Pour la nature même de l'oiseau, j'ai aussi pensé immédiatement au rossignol et pour les mêmes raisons que toi... et pas mal de poètes apparemment, pour des raisons évidentes liées au chant nocturne de cet oiseau. Mais il y a aussi le fait que c'est un oiseau qui sera plus tard chez Tolkien lié à l'amour et la femme. Le chant du rossignol est associé avec l'amour de Thingol et Melian, et le nom gris-elfique du rossignol Tinúviel l'est avec celui de Beren et Lúthien. Et l'on retrouve une idée du même ordre sur un registre doux-amer dans l'histoire d'Aldarion et Erendis, avec le couple d'oiseaux chanteurs qu'ils reçoivent des elfes à leur mariage (quoiqu'il ne soit pas dit que ce soient des rossignols)... et qui repartent quand l'amour s'étiole. C'est peut-être chercher un peu loin, mais ce possible « oiseau d'Ève » ne pourrait-il être une préfiguration de cette association d'idées ?

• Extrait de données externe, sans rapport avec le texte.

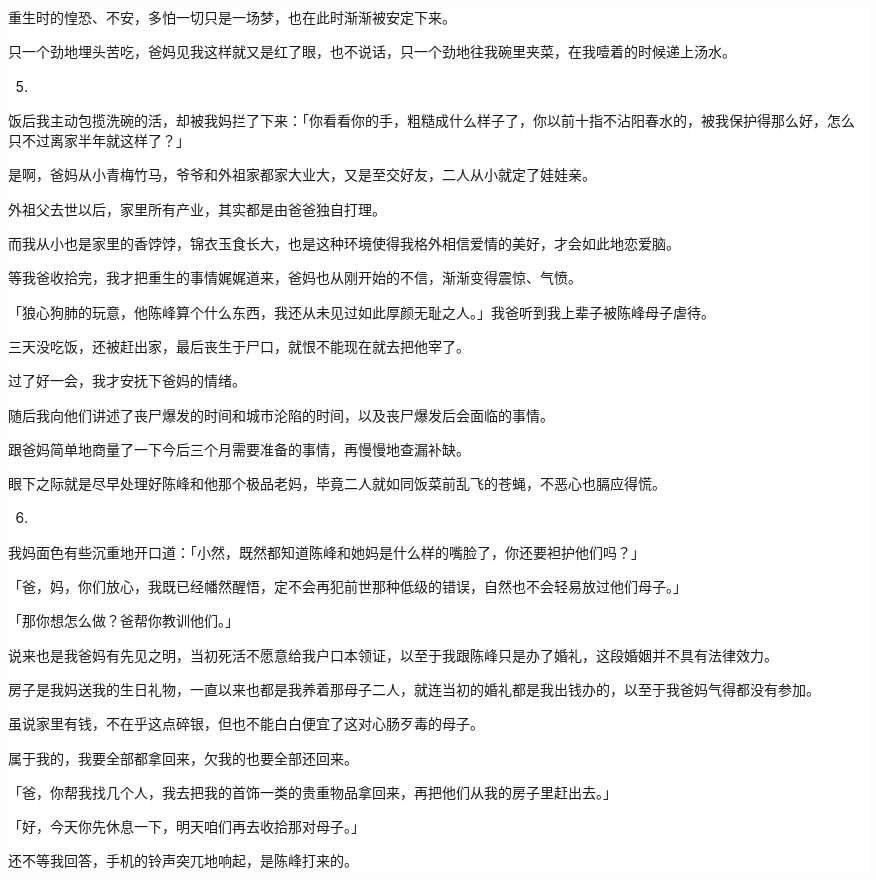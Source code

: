 重生时的惶恐、不安，多怕一切只是一场梦，也在此时渐渐被安定下来。


只一个劲地埋头苦吃，爸妈见我这样就又是红了眼，也不说话，只一个劲地往我碗里夹菜，在我噎着的时候递上汤水。


5.


饭后我主动包揽洗碗的活，却被我妈拦了下来：「你看看你的手，粗糙成什么样子了，你以前十指不沾阳春水的，被我保护得那么好，怎么只不过离家半年就这样了？」


是啊，爸妈从小青梅竹马，爷爷和外祖家都家大业大，又是至交好友，二人从小就定了娃娃亲。


外祖父去世以后，家里所有产业，其实都是由爸爸独自打理。


而我从小也是家里的香饽饽，锦衣玉食长大，也是这种环境使得我格外相信爱情的美好，才会如此地恋爱脑。


等我爸收拾完，我才把重生的事情娓娓道来，爸妈也从刚开始的不信，渐渐变得震惊、气愤。


「狼心狗肺的玩意，他陈峰算个什么东西，我还从未见过如此厚颜无耻之人。」我爸听到我上辈子被陈峰母子虐待。


三天没吃饭，还被赶出家，最后丧生于尸口，就恨不能现在就去把他宰了。


过了好一会，我才安抚下爸妈的情绪。


随后我向他们讲述了丧尸爆发的时间和城市沦陷的时间，以及丧尸爆发后会面临的事情。


跟爸妈简单地商量了一下今后三个月需要准备的事情，再慢慢地查漏补缺。


眼下之际就是尽早处理好陈峰和他那个极品老妈，毕竟二人就如同饭菜前乱飞的苍蝇，不恶心也膈应得慌。


6.


我妈面色有些沉重地开口道：「小然，既然都知道陈峰和她妈是什么样的嘴脸了，你还要袒护他们吗？」


「爸，妈，你们放心，我既已经幡然醒悟，定不会再犯前世那种低级的错误，自然也不会轻易放过他们母子。」


「那你想怎么做？爸帮你教训他们。」


说来也是我爸妈有先见之明，当初死活不愿意给我户口本领证，以至于我跟陈峰只是办了婚礼，这段婚姻并不具有法律效力。


房子是我妈送我的生日礼物，一直以来也都是我养着那母子二人，就连当初的婚礼都是我出钱办的，以至于我爸妈气得都没有参加。


虽说家里有钱，不在乎这点碎银，但也不能白白便宜了这对心肠歹毒的母子。


属于我的，我要全部都拿回来，欠我的也要全部还回来。


「爸，你帮我找几个人，我去把我的首饰一类的贵重物品拿回来，再把他们从我的房子里赶出去。」


「好，今天你先休息一下，明天咱们再去收拾那对母子。」


还不等我回答，手机的铃声突兀地响起，是陈峰打来的。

Je remarque qu'Auguste Angellier a précisément consacré à Robert Burns et à John Keats ses deux thèses soutenues à Lille en 1893, et je me demande du coup si sa Légende de l'Oiseau Bleu, dont j'ai parlé précédemment, ne pourrait pas être une sorte d'exercice de style à partir, effectivement, d'une possible expression toute faite employée par les poètes d'Outre-Manche, en supposant que le récit est entièrement le fruit de son imagination. Ceci dit, l'oiseau d'Angellier, très directement associé par lui à l'histoire d'Adam et Ève juste après la Chute, s'il est inspiré peut-être du rossignol par association d'idées et en raison de son chant mélodieux, fait aussi penser, littéralement pour le coup, à une possible variante merveilleuse d'oiseau de Paradis... sachant en sus que le Paradisier bleu (Paradisaea rudolphi) était une découverte ornithologique très récente à l'époque d'Angellier ! ;-)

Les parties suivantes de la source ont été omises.